Only one stretch of the records below should be repeated. It starts with the line containing "[Activity](https://github.com/nrwl/nx/activity)" and goes on through the line containing "[Releases 884](https://github.com/nrwl/nx/releases)", exactly as written.
+++ Supplied material
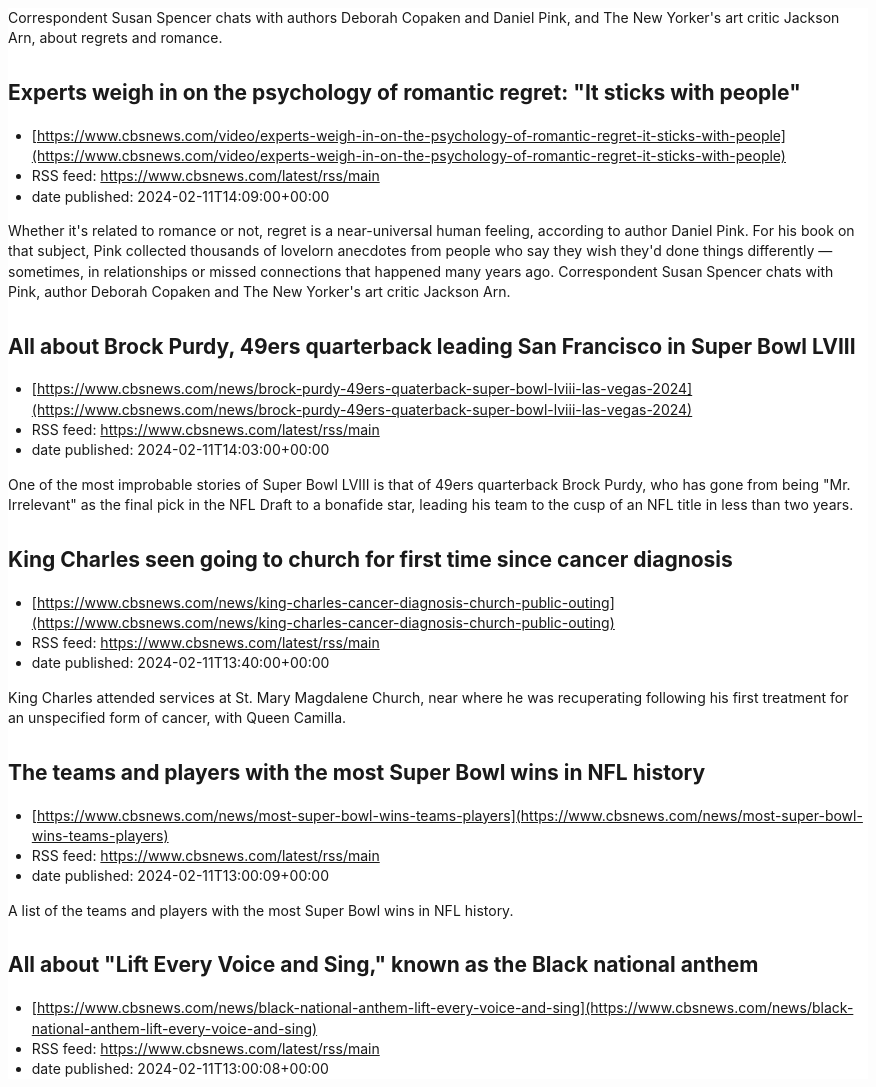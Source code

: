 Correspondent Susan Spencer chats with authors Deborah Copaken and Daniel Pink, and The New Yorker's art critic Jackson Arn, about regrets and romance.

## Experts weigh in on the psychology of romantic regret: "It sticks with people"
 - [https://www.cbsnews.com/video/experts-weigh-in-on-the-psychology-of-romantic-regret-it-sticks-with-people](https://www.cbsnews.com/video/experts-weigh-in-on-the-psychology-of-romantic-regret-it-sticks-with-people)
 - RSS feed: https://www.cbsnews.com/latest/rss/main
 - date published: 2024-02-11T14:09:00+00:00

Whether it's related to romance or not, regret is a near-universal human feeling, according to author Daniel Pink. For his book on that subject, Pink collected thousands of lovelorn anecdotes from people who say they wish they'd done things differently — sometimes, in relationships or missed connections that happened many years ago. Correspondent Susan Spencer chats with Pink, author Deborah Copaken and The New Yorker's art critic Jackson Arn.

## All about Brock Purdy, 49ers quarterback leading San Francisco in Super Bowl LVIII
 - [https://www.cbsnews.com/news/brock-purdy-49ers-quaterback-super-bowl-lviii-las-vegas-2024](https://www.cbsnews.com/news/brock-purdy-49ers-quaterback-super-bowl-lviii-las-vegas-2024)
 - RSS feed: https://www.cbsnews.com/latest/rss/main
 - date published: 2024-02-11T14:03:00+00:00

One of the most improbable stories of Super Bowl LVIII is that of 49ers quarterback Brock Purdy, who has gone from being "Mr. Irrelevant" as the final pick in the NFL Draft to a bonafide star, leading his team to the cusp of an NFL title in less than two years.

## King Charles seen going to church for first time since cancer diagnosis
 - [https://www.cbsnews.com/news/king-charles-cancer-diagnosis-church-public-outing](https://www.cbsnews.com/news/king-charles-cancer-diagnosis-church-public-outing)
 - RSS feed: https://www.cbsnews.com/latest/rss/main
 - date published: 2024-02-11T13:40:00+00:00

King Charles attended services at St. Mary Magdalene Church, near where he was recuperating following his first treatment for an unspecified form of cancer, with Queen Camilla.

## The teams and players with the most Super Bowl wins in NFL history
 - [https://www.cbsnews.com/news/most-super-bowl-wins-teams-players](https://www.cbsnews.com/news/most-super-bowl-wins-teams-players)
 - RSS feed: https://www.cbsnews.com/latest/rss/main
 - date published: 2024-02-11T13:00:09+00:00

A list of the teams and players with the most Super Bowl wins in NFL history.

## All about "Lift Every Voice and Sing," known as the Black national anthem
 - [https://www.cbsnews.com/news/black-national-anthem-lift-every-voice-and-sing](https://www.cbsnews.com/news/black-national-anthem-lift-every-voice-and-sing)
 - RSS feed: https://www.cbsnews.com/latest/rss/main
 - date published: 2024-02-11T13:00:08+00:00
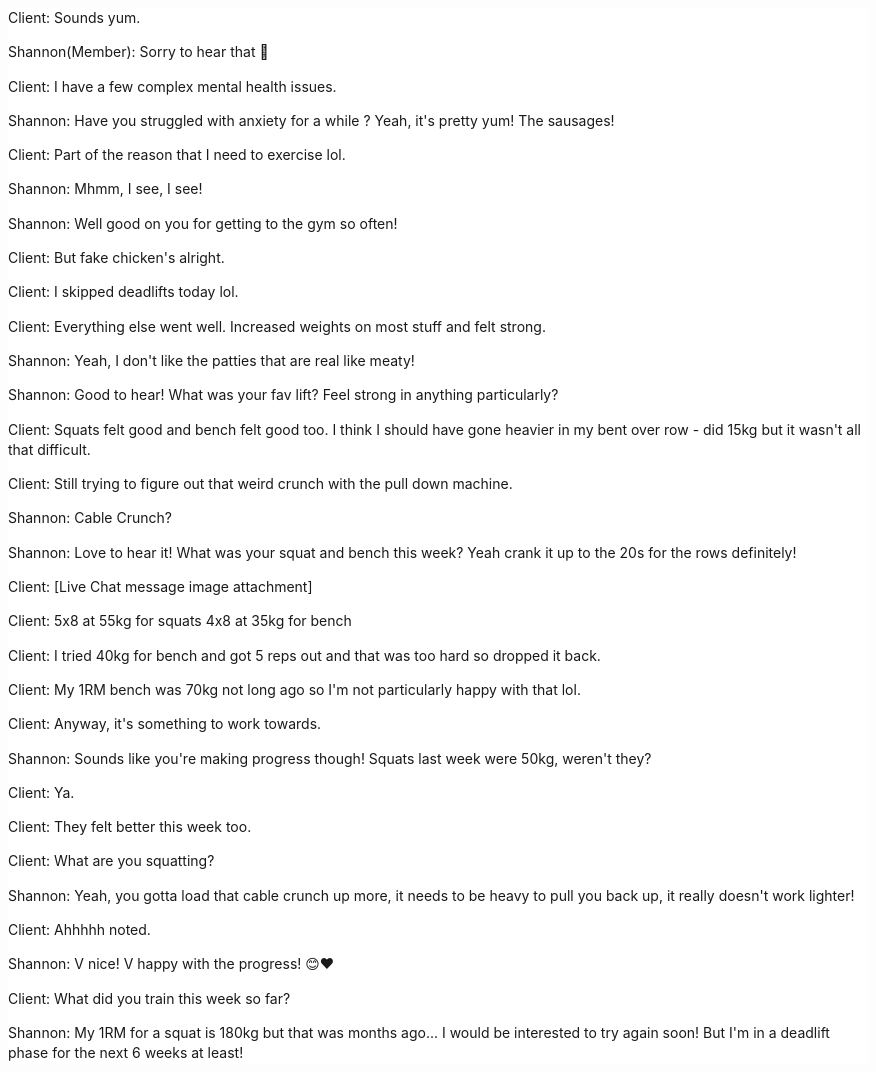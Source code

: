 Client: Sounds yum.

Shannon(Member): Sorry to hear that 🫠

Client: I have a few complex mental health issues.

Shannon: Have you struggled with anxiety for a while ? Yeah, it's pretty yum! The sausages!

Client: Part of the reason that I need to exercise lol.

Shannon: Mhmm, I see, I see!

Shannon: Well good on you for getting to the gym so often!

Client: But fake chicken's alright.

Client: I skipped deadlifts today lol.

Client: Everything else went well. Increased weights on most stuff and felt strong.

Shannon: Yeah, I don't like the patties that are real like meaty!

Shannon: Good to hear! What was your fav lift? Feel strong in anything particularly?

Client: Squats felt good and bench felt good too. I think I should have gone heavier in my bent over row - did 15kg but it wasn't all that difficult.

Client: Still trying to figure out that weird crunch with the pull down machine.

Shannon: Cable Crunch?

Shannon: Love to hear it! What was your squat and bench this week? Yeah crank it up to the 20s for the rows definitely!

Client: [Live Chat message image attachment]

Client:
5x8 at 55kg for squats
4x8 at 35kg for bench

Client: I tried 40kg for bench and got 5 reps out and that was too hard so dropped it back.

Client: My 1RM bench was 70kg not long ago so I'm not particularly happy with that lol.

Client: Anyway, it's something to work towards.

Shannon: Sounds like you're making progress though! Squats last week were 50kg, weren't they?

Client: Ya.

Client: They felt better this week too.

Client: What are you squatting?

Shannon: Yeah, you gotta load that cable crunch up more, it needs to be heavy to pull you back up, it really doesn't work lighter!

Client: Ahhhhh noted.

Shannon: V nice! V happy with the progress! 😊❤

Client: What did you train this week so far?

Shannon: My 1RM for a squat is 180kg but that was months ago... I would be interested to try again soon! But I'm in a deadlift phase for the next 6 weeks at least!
++++++
+++ Supplied material
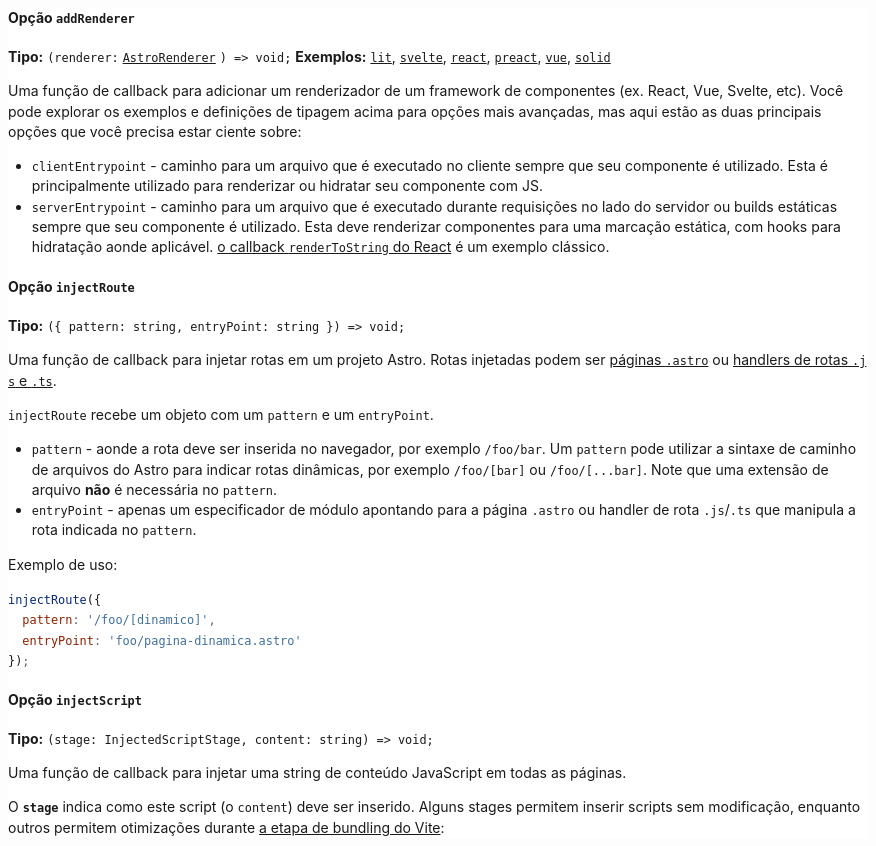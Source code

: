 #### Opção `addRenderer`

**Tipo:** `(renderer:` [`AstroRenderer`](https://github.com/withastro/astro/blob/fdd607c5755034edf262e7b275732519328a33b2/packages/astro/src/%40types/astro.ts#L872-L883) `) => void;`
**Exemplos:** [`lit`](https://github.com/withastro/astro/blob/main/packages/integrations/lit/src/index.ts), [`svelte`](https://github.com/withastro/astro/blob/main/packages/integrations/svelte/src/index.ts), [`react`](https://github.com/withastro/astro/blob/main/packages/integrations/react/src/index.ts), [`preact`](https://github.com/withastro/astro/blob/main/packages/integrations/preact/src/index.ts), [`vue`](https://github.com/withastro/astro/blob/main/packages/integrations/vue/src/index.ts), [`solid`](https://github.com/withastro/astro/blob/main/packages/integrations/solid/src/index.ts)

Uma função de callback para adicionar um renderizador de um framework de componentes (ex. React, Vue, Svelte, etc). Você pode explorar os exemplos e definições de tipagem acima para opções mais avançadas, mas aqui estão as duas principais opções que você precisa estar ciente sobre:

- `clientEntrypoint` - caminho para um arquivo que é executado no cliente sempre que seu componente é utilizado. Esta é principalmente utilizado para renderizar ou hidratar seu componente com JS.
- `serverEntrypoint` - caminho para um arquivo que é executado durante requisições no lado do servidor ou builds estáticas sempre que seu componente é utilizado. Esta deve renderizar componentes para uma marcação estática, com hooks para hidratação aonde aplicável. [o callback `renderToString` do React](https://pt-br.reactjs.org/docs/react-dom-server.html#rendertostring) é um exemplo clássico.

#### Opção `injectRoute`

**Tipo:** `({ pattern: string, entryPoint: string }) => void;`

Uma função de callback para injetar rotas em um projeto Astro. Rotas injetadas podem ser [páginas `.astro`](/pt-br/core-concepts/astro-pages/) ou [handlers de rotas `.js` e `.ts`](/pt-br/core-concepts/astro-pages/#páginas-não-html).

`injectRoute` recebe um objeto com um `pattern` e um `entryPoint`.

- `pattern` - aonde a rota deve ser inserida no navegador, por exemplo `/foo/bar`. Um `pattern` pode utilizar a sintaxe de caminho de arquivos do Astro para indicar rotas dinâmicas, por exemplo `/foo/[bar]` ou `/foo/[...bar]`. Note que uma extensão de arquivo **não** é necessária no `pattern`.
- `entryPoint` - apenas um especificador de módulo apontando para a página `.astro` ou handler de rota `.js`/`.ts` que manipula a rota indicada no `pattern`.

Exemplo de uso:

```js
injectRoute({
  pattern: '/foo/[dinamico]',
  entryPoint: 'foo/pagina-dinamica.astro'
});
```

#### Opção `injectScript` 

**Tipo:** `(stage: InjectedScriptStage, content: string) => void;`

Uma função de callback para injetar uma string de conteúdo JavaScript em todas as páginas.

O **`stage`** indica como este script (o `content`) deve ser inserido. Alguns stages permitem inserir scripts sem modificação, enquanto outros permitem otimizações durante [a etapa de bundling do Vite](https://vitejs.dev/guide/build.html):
++++++
+++ Supplied material
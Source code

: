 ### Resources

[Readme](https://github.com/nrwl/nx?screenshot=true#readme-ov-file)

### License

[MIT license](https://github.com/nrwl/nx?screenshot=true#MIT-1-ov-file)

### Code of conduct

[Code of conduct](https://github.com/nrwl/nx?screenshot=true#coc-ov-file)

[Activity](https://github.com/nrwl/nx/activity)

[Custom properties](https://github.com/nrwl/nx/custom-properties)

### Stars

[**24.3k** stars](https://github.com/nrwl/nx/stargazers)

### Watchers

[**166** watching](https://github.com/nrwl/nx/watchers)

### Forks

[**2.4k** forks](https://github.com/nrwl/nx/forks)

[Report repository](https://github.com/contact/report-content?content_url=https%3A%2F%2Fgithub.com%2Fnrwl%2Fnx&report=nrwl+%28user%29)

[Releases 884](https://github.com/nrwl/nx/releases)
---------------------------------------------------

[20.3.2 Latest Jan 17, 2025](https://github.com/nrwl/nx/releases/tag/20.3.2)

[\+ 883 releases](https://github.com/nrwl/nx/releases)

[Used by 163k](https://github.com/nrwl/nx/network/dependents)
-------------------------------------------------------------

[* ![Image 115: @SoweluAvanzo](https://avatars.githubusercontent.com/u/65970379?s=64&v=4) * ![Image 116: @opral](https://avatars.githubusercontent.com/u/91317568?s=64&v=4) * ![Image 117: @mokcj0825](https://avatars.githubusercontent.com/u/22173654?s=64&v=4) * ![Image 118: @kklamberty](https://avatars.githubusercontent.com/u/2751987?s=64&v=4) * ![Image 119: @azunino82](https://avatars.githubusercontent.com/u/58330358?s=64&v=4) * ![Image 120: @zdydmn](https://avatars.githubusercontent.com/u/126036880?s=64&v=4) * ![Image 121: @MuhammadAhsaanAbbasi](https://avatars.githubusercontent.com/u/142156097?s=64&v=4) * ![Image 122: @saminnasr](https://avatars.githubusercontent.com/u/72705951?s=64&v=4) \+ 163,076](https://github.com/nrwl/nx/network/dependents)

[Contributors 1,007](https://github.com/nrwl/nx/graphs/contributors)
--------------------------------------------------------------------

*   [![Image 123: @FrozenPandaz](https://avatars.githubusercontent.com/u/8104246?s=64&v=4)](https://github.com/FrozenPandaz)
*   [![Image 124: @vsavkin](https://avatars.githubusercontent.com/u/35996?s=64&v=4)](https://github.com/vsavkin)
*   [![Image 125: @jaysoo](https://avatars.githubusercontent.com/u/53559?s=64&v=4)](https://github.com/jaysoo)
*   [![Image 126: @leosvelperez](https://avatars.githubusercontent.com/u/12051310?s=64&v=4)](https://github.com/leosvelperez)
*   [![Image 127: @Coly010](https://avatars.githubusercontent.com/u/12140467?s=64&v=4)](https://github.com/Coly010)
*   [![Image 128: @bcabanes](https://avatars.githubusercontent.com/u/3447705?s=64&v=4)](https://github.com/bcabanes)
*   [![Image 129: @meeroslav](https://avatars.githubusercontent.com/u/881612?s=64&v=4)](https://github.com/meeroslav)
++++++
- _Exercise response_:
[Activity](https://github.com/nrwl/nx/activity)

[Custom properties](https://github.com/nrwl/nx/custom-properties)

### Stars

[**24.3k** stars](https://github.com/nrwl/nx/stargazers)

### Watchers

[**166** watching](https://github.com/nrwl/nx/watchers)

### Forks

[**2.4k** forks](https://github.com/nrwl/nx/forks)

[Report repository](https://github.com/contact/report-content?content_url=https%3A%2F%2Fgithub.com%2Fnrwl%2Fnx&report=nrwl+%28user%29)

[Releases 884](https://github.com/nrwl/nx/releases)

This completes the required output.